[M]edicine, law, business, engineering, these are noble pursuits and necessary to sustain life. But poetry, beauty, romance, love, these are what we stay alive for.
–John Keating, Dead Poets Society (1989)
Neil Perry has his latent passion for acting unlocked by his heterodox mentor John Keating. Unfortunately for Neil, the only role his father appreciates is that of “the dutiful son”: the son who doggedly pursues his father’s dream of becoming a doctor. When Neil decides to pursue his own passion, playing Puck in a high school production of A Midsummer Night’s Dream, his father callously chastises him. Mr. Perry demands to know what could possibly justify Neil’s defiance and, when no response is forthcoming, sentences Neil to Braden Military School. Dejected and despairing, Neil takes his own life, adding macabre meaning to the resurrected poetry club he led.
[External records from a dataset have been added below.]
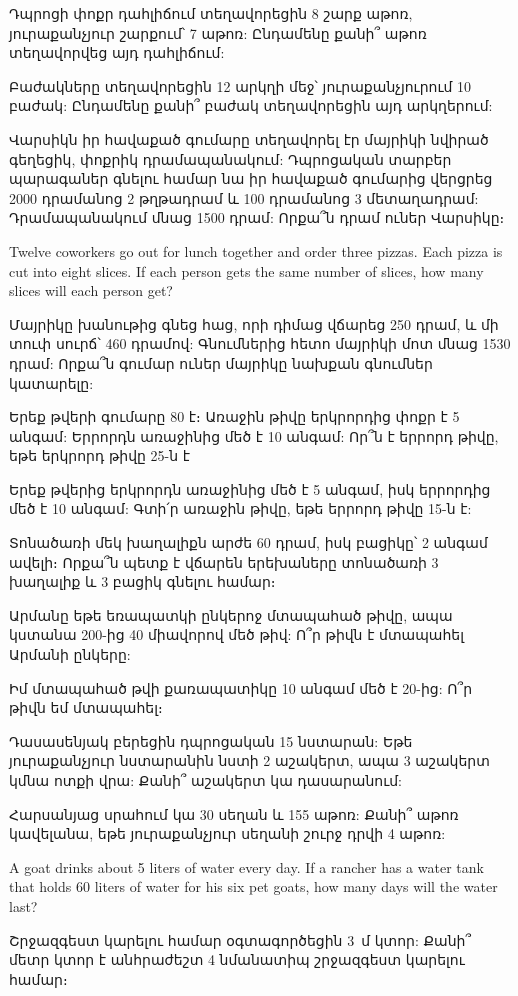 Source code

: \problem
Դպրոցի փոքր դահլիճում տեղավորեցին 8 շարք աթոռ, յուրաքանչյուր 
շարքում՝ 7 աթոռ: Ընդամենը քանի՞ աթոռ տեղավորվեց այդ դահլիճում:

\problem
Բաժակները տեղավորեցին 12 արկղի մեջ՝ յուրաքանչյուրում 10 
բաժակ: Ընդամենը քանի՞ բաժակ տեղավորեցին այդ արկղերում:

\problem
Վարսիկն իր հավաքած գումարը տեղա\-վորել էր մայրիկի նվիրած 
գեղեցիկ, փոքրիկ դրամա\-պանակում: Դպրոցական տարբեր պա\-րագաներ 
գնելու համար նա իր հավաքած գումարից վերցրեց 2000 դրամանոց 
2 թղթա\-դրամ և 100 դրամանոց 3 մետաղադրամ: Դրամապանակում 
մնաց 1500 դրամ: Որքա՞ն դրամ ուներ Վարսիկը։

\problem
Twelve coworkers go out for lunch together and order three 
pizzas. Each pizza is cut into eight slices. If each person 
gets the same number of slices, how many slices will each 
person get?

\problem
Մայրիկը խանութից գնեց հաց, որի դիմաց վճարեց 250 դրամ, 
և մի տուփ սուրճ՝ 460 դրամով: Գնումներից հետո մայրիկի 
մոտ մնաց 1530 դրամ: Որքա՞ն գումար ուներ մայրիկը նախքան 
գնումներ կատարելը:

\problem
Երեք թվերի գումարը 80 է։ Առաջին թիվը երկրորդից փոքր 
է 5 անգամ: Երրորդն առա\-ջինից մեծ է 10 անգամ: Որ՞ն է 
երրորդ թիվը, եթե երկրորդ թիվը 25-ն է

\problem
Երեք թվերից երկրորդն առաջինից մեծ է 5 անգամ, իսկ 
երրորդից մեծ է 10 անգամ: Գտի՛ր առաջին թիվը, եթե 
երրորդ թիվը 15-ն է:

\problem
Տոնածառի մեկ խաղալիքն արժե 60 դրամ, իսկ բացիկը՝ 2 
անգամ ավելի։ Որքա՞ն պետք է վճարեն երեխաները տոնածառի 
3 խաղալիք և 3 բացիկ գնելու համար։

\problem
Արմանը եթե եռապատկի ընկերոջ մտապահած թիվը, ապա կստանա 
200-ից 40 միավորով մեծ թիվ: Ո՞ր թիվն է մտապահել Արմանի 
ընկերը:

\problem
Իմ մտապահած թվի քառապատիկը 10 անգամ մեծ է 20-ից: Ո՞ր 
թիվն եմ մտապահել։

\problem
Դասասենյակ բերեցին դպրոցական 15 նստարան: Եթե յուրաքանչյուր 
նստարանին նստի 2 աշակերտ, ապա 3 աշակերտ կմնա ոտքի վրա: 
Քանի՞ աշակերտ կա դասարանում:

\problem
Հարսանյաց սրահում կա 30 սեղան և 155 աթոռ: Քանի՞ աթոռ 
կավելանա, եթե յուրաքանչյուր սեղանի շուրջ դրվի 4 աթոռ:

\problem
A goat drinks about 5 liters of water every day. If a 
rancher has a water tank that holds 60 liters of water 
for his six pet goats, how many days will the water last?

\problem
Շրջազգեստ կարելու համար օգտագործեցին 3~մ կտոր: Քանի՞ 
մետր կտոր է անհրաժեշտ 4 նմանատիպ շրջազգեստ կարելու համար։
Doubtless, given his horror at the sight of Neil’s lifeless body, Mr. Perry had sacrificed greatly for his son to receive a quality education and lead a better life than him. Tragically, Mr. Perry conceives of the good life in narrow, superficial terms: “You’re going to Harvard and you’re gonna be a doctor.” As the son of two doctors—surgeons—I agree that the Hippocratic profession is a high calling; sustaining life is an awesome responsibility, vocation, and privilege. Doctors do their damnedest to preserve the lives of their patients so that they may lead ones of “poetry, beauty, romance, [and] love”: the very things that make life worth living.
Mr. Perry was too ignorant to see that Neil’s acting provided his life—and those lucky enough to see him perform—with these intrinsic goods. Mr. Perry made “a great many sacrifices to get” Neil to Welton, but he was too blind to see that Neil’s pursuit of acting, his highest calling, was honoring these sacrifices, not disregarding them.
As I prepare myself to begin my job at Reason, I am grateful that my own parents are Mr. Keatings, not Mr. Perrys: they always told me and my brother to pursue what gives us meaning instead of what others esteem. I benefited from many Mr. Keatings: Señor Lizcano, my middle school Spanish teacher; each of my high school Spanish teachers: Señora Olmedo, Señor Uceda, Señor Blessent, and Señora Núñéz; Mr. Fomin, my calculus teacher; my high school English teachers: Mr. Grossman, Dr. Tramantano, and Ms. Robinson; Mr. Schorr, my high school US history teacher; and many professors at Dartmouth College: Henry Clark, Meir Kohn, John Welborn, Ian Cruise, and Michael Wyatt. Other mentors include Harvey Jaswal, Joshua Bandoch, my brother, and my late grandfather David Svahn.
Without these sages, I would almost certainly be blindly pursuing a career instrumental to some unspecified end. Thanks to them, I have the great privilege to do work I find intrinsically gratifying.
I wish everyone has a Mr. Keating in their life and I hope to stand in this relation to at least one person someday.
Three cheers for Mr. Keating, historical and fictional—all real in a sense it would take a poet (like Emerson) to explain.
I love this movie with all my heart!